Lorsque j'en ai fini la lecture, il m'est resté une drôle d'impression de collage; l'histoire de Salèze et d'Elise semblait se greffer étrangement à l'intrigue politique, elle, strictement contenue dans le premier et le dernier chapitres. Il m'a donc fallu le relire, avec plus d'attention et en oubliant les pages trop proches du Destructeur. L'enjeu du Désarroi est en effet, malgré telles ressemblances, différent. Contrairement aux précédents récits de Remy de Gourmont, ce n'est pas l'amour qui occupe ici la première place, mais la liberté. Salèze n'est pas un homme amoureux. Il est un homme libre :
"- Elise, que m'importe une femme, l'amour d'une femme ! Au point où j'en suis de la pensée, toutes sont égales devant moi, pourvu qu'elles soient belles. Adieu."
Salèze est un anarchiste absolu, selon la définition que rappelle Nicolas Malais dans sa postface :
"Un anarchiste absolu est celui qui, chaque fois qu'il le peut faire sans dommage, se dérobe sans scrupule aux lois et à toutes les obligations sociales. Il nie et détruit l'autorité en ce qui le concerne personnellement; il se rend libre autant qu'un homme peut être libre dans nos société compliquées."

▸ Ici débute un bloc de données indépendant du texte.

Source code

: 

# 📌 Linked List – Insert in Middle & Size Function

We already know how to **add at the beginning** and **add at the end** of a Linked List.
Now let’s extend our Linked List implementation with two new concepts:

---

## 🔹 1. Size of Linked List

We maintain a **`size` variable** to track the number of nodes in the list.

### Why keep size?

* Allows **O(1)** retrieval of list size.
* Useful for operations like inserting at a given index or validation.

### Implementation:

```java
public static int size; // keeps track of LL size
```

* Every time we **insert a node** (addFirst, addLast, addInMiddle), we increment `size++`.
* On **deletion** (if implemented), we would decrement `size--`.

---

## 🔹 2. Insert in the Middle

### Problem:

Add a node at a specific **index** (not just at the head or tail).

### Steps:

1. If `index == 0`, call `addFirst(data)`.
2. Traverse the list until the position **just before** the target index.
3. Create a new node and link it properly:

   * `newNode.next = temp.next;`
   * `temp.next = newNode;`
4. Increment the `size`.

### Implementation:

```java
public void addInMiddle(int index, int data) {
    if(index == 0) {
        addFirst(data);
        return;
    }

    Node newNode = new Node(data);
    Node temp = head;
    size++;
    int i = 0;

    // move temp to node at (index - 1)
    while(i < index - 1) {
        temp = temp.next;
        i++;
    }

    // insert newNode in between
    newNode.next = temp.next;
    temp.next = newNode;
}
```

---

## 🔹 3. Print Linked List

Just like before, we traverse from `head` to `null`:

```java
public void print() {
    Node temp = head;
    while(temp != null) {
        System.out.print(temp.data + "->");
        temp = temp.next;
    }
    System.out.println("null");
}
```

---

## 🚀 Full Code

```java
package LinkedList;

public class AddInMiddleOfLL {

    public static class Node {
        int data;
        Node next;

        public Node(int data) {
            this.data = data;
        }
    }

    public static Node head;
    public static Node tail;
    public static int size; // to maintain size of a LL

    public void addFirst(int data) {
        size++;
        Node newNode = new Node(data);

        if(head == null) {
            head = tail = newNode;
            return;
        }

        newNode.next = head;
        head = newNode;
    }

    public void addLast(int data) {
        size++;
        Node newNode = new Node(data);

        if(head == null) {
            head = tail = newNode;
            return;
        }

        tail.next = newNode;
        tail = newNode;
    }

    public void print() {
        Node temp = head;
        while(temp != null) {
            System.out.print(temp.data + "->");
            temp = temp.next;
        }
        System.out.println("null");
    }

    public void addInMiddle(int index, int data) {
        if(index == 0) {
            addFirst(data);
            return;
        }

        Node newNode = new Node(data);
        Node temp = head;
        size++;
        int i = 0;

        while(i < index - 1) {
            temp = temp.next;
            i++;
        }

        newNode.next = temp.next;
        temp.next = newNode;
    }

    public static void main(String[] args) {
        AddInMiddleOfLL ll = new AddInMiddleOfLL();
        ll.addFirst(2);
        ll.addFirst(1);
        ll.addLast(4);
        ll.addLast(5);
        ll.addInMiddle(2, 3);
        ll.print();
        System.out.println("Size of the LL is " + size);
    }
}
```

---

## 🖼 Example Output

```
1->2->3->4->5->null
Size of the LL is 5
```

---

Et Le Désarroi, c'est alors moins un sentiment, qu'étymologiquement une désorganisation, une déconstruction méthodique des valeurs sociales. La Morale, la Religion, l'Etat, Salèze les donne en spectacle à Elise, en exhibe les mécanismes et l'absurdité : divine comédie. L'utopie et l'amour ne sont pas mieux traités, passés au crible de l'art :
"Elles sont très laides, mon ami, ces symboliques représentations du monde que vous exaltez de toute la force d'une imagination puissante et triste. Vue selon l'ordinaire méthode et sentie selon la commune habitude des hommes, la vie est moins désagréable, moins poignante, et jusqu'à vous connaître, elle m'a paru moins compliquée, toute en gestes, cris et formes, théâtre où je m'aimais comédienne et l'une des fleurs que le passant désire."
Le roman est une entreprise nihiliste et le chapitre final n'est que l'explosive et sanglante concrétisation de ce travail de sappe. Quand, dans Sixtine, Le Fantôme, Les Chevaux de Diomède Remy de Gourmont s'adonnait au récit d'expériences finalement déceptives, dans Le Désarroi, ultime roman de la vie cérébrale, il se libère complètement du principe de réalité, faisant de Salèze le double parfait de l'écrivain symboliste, celui qui influe à volonté sur l'organisation du réel, le monde étant sa seule représentation.